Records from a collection
-*-

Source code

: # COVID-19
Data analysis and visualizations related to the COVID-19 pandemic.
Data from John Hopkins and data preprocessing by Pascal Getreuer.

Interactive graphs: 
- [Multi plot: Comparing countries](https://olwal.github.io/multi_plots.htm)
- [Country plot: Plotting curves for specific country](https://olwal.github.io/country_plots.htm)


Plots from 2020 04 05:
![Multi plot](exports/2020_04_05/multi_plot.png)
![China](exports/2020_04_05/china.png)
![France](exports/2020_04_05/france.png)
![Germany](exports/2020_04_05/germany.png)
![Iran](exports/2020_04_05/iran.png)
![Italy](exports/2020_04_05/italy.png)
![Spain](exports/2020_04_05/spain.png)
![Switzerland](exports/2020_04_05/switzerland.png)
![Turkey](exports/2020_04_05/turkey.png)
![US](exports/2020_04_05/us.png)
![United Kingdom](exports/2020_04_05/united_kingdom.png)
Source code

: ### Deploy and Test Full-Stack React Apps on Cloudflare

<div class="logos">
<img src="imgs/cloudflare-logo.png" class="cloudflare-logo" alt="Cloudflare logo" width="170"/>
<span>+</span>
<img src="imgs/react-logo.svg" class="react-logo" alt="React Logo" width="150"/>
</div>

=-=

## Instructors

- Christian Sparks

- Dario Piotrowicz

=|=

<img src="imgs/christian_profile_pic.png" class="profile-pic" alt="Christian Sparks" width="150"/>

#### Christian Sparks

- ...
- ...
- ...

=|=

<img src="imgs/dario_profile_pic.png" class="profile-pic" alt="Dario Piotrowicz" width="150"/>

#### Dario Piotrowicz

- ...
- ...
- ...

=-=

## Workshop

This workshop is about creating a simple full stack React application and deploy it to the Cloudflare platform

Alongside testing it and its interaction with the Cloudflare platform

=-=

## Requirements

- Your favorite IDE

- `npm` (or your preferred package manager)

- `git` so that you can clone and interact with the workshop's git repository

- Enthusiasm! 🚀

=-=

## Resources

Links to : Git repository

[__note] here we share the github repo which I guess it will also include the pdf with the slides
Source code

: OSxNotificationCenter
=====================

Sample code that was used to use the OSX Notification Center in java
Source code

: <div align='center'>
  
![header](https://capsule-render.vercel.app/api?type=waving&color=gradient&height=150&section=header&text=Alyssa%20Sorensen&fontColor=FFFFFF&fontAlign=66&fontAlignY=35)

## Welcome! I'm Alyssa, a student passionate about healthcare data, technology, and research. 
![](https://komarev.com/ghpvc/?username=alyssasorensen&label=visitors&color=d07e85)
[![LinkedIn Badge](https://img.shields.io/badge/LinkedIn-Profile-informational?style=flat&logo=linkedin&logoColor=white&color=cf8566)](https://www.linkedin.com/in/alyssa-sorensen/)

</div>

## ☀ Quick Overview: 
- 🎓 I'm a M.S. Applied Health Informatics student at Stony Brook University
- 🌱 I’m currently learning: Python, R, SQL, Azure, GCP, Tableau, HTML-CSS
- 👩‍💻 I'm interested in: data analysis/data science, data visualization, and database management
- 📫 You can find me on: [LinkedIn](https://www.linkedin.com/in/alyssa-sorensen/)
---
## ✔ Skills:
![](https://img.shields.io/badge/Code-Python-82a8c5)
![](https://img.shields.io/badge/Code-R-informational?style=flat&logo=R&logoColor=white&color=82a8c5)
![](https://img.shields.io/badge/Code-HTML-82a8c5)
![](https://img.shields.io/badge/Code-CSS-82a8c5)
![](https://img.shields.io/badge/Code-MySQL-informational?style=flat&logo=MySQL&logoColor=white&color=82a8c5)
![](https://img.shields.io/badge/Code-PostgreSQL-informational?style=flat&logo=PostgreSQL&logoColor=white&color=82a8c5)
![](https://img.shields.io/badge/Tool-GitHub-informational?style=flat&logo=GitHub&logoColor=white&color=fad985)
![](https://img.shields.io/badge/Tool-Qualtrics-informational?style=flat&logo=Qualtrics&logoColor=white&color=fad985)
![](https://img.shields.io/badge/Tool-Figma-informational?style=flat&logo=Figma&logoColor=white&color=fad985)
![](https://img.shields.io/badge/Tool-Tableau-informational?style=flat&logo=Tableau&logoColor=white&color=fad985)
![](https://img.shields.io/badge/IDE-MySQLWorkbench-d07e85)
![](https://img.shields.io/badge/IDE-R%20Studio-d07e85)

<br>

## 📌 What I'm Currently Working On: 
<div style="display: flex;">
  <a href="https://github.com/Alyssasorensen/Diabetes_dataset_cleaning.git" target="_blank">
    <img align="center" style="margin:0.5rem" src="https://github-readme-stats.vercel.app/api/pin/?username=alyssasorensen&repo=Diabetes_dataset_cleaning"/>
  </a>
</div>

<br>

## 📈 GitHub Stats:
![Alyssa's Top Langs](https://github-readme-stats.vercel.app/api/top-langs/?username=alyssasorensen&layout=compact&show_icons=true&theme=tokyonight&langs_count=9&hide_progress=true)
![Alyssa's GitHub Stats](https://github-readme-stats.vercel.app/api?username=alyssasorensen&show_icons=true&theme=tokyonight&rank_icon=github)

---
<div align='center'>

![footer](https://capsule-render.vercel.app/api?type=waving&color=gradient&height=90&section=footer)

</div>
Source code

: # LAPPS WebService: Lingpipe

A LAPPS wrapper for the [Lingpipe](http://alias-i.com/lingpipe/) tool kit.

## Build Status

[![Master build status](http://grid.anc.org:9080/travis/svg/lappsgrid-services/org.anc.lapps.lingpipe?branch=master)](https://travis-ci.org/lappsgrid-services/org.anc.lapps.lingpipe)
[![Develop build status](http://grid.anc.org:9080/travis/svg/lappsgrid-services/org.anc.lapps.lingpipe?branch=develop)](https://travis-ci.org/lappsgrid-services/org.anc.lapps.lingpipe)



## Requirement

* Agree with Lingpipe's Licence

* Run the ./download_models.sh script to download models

-*-

Your response should be made up of the lines in the data that contain the word "logoColor".

## SOLUTION TO THE PROBLEM
[![LinkedIn Badge](https://img.shields.io/badge/LinkedIn-Profile-informational?style=flat&logo=linkedin&logoColor=white&color=cf8566)](https://www.linkedin.com/in/alyssa-sorensen/)
![](https://img.shields.io/badge/Code-R-informational?style=flat&logo=R&logoColor=white&color=82a8c5)
![](https://img.shields.io/badge/Code-MySQL-informational?style=flat&logo=MySQL&logoColor=white&color=82a8c5)
![](https://img.shields.io/badge/Code-PostgreSQL-informational?style=flat&logo=PostgreSQL&logoColor=white&color=82a8c5)
![](https://img.shields.io/badge/Tool-GitHub-informational?style=flat&logo=GitHub&logoColor=white&color=fad985)
![](https://img.shields.io/badge/Tool-Qualtrics-informational?style=flat&logo=Qualtrics&logoColor=white&color=fad985)
![](https://img.shields.io/badge/Tool-Figma-informational?style=flat&logo=Figma&logoColor=white&color=fad985)
![](https://img.shields.io/badge/Tool-Tableau-informational?style=flat&logo=Tableau&logoColor=white&color=fad985)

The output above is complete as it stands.